Whilst ordinary people's incomes were falling, they were deluded, by
this policy, into believing that they were simultaneously becoming
more wealthy, because the value, on paper, of their house was going
through the roof, and if they had money in shares or bonds, they were
going through the roof too – until, of course they didn't as in
1987 with the stock market crash, 1990 with the property market
crash, 1994 another stock market crash, 2000 another stock market
crash, 2007/8 another property market crash and 2008 yet another
stock market crash.
But, the
model required that these property and financial market crashes could
not be allowed to do what they have always done in history, which is
to clear away these bubbles, because that would prevent ordinary
people from borrowing even more, going even further into debt, and
without that, consumer demand, in economies that rely on high levels
of consumer spending, would have collapsed. It would have meant that
wages would have to rise, which would have undermined the model. In
the UK, in the early 1980's, everyone had been encouraged by Thatcher
to take on personal debt to buy their council house. Single people
were given the idea that they must “get on the property ladder”,
to accrue wealth out of thin air (unlike their parents who had lived
at home with their parents, usually well into their 20's, and
actually saved money, so as to be able to buy a house when they got
married). They were missold pensions by Thatcher's newly deregulated
financial services industry, and sold shares in the various
privatisations and so on.
So, when in
1987, global stock markets crashed by more than 25% in a single day,
this rather upset the scenario of ever rising wealth from nowhere
that Thatcher and Reagan, and the other proponents of the magic of
money, were trying to sell. Step into the picture, Alan Greenspan,
newly minted Chairman of the US Federal Reserve. Greenspan was a
devotee of Ayn Rand, and so also a proponent of “sound money”

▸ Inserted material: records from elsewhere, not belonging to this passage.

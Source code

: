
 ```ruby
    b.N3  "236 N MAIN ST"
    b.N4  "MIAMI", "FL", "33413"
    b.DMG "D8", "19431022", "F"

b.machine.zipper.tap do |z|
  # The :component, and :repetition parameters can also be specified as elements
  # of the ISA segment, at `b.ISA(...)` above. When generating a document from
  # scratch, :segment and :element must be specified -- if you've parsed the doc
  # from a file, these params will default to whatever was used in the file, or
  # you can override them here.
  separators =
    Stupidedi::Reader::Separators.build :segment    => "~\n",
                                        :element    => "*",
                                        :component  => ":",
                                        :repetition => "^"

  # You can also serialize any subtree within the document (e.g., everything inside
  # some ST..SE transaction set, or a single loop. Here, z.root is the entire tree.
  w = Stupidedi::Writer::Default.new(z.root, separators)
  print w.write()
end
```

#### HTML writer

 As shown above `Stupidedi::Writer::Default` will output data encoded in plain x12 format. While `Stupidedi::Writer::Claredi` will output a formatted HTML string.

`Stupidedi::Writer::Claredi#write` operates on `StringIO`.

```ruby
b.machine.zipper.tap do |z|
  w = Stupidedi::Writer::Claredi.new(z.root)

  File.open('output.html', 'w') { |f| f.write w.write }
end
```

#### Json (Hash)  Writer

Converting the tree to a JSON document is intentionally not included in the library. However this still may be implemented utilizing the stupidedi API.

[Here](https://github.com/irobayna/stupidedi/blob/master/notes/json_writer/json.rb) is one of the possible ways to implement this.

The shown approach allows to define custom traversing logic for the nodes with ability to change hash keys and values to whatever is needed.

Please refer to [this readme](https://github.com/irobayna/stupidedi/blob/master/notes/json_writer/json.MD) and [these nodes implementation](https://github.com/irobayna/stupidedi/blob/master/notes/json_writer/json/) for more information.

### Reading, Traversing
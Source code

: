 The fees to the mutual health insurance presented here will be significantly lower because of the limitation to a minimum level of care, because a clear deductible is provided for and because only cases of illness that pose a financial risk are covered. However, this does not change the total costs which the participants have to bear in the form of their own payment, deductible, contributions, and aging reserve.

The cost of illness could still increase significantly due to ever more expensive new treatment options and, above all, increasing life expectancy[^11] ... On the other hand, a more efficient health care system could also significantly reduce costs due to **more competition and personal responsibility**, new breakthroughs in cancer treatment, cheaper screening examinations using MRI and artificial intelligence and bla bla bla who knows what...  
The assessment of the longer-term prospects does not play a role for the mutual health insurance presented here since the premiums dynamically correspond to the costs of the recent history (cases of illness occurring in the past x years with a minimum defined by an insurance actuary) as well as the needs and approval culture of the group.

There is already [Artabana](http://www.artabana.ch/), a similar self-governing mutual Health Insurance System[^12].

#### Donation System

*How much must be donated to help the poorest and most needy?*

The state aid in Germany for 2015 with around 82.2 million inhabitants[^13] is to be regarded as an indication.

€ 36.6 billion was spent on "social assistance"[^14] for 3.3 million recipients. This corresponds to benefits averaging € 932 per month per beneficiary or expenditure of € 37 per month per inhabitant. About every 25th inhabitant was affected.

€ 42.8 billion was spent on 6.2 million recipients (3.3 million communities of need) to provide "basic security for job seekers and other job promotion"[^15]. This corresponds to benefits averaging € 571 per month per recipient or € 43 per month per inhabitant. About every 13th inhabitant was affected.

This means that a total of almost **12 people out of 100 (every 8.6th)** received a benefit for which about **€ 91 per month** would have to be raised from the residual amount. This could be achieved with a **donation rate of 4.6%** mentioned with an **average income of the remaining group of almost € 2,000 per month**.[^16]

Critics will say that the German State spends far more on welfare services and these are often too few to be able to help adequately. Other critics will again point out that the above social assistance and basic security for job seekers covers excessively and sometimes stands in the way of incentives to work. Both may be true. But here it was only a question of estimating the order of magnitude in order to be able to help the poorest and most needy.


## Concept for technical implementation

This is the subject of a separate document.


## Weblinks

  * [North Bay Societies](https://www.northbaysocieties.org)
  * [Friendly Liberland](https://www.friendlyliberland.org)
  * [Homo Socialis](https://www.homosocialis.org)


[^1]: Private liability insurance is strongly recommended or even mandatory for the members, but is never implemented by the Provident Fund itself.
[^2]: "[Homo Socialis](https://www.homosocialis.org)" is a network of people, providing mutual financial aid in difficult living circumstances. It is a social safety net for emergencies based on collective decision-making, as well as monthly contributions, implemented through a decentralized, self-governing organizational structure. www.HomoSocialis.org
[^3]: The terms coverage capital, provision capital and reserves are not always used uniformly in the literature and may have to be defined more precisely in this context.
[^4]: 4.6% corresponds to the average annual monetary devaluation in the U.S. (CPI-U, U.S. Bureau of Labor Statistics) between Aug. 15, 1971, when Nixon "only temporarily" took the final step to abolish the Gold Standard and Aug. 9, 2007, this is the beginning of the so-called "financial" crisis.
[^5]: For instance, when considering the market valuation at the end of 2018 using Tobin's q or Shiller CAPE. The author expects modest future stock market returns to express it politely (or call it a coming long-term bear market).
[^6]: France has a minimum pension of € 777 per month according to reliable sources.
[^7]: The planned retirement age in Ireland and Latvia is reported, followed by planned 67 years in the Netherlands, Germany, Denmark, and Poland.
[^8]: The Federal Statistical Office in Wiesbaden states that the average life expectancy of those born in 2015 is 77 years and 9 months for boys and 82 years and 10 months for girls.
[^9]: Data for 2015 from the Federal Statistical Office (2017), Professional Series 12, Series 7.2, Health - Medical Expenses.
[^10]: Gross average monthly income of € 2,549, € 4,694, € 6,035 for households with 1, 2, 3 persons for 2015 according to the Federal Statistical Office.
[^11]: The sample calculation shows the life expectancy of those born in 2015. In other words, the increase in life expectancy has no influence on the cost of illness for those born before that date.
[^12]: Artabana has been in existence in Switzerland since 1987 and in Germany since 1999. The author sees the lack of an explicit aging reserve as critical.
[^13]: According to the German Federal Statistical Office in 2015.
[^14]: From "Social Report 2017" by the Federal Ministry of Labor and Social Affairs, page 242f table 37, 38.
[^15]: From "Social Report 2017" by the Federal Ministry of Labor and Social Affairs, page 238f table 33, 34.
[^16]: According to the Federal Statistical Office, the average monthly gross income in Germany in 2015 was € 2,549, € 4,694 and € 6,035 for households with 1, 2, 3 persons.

based on gold. Well, the US had already dismantled any connection of
the dollar to gold – actually it should be gold to the dollar,
because the price of gold had been fixed at $30, at Bretton Woods –
in 1971, when Nixon, answered De Gaulle's requirement to have
France's debts paid in gold, by removing dollar convertibility to
gold, and making it illegal for US citizens to hold gold.
Greenspan,
as the global capitalist system appeared to be disappearing down the
plughole of the financial markets, ignored his commitment to “sound
money”, and stepped in to slash interest rates, flood the economy
with liquidity, and thereby brought the panic to a halt. In the
following year, financial markets not only recovered the losses from
the crash, but rose by 50%! It appeared that money magic could cure
all ills after all, just as Milton Friedman and the Monetarists had
claimed. It reinforced the idea that the economy could be tweaked
using monetary levers, rather than the Keynesian fiscal levers that
had been the orthodoxy from 1945-74.
But, rather
like a game of whack-a-mole, having stopped the stock market crash by
devaluing the currency, the consequence was, in Britain, to simply
inflate another bubble. Between 1988-90, house prices more or less
doubled. Then, in 1990, with inflation rising, and the UK also
entering another recession, house prices crashed by 40%, taking them
right back down to where they had been in 1988! Of course, hundreds
of thousands of people who had bought at the top of the market,
including tens of thousands, who had bought council houses, found
they could not pay their mortgages, which had doubled, as mortgage
rates rose, whilst they could not get back what they had overpaid for
the house, because it was now worth only half what they had borrowed
to pay for it! Tens of thousands of people were evicted, at a time
when also Thatcher's policy had prevented the provision of
alternative housing to accommodate them.
But, that
set the scene for the period up to now. In 1994, as the Federal
Reserve attempted to raise official interest rates, it sparked yet
another stock market crash, as the price of bonds sold off, and
interest rates spiked. In 2000, following the financial crisis in
Asia and Russia, and with the potential for a further financial
crisis, as a result of fears of the Millennium Bug, the Federal
Reserve pumped yet more money tokens into circulation, which further
fuelled the bubble in shares, particularly technology shares that had
been running since 1995. The NASDAQ index, which had been rising by
amounts of up to 70% a year, similar to the recent rise in the
Shanghai Composite Index, fell in March 2000 by 75%. Fifteen years
later, it briefly got back above its 2000 level, only to once again
now fall back below it. So much for the idea, that shares or
property always rise over the longer term. In fact, it was not until
the mid 1950's, that US shares recovered the levels they had achieved
prior to the 1929 stock market crash, and for most people that is too
long a time-scale to have to wait, for it to do you any good.
Central
banks have a role in providing liquidity into the economy to prevent
a credit crunch similar to that which arose in 2008, or as Marx
describes as happened in 1847 and 1857. But, that is all. They need
to provide the currency required to enable the real economy to
function, so that commodities can continue to circulate. But, they
have no requirement to keep pumping liquidity into the economy to
reflate crashed financial markets, and to the extent they do, they
undermine both their own function, and the real economy. On the one
hand, by reflating property and financial markets, they prevent the
proper functioning of the market in clearing out excesses. There is
clearly no rational basis for either stocks or property to be at the
ludicrously high levels to which they have been pushed over the last
30 years.
That fact
alone has meant that workers' housing and pension costs have been
massively increased, which raises the value of labour-power, and cuts the rate of surplus value and profits. But, it also, as Haldane has noted, leads to a situation where the owners of fictitious capital
are led to believe that this is a never ending upward spiral.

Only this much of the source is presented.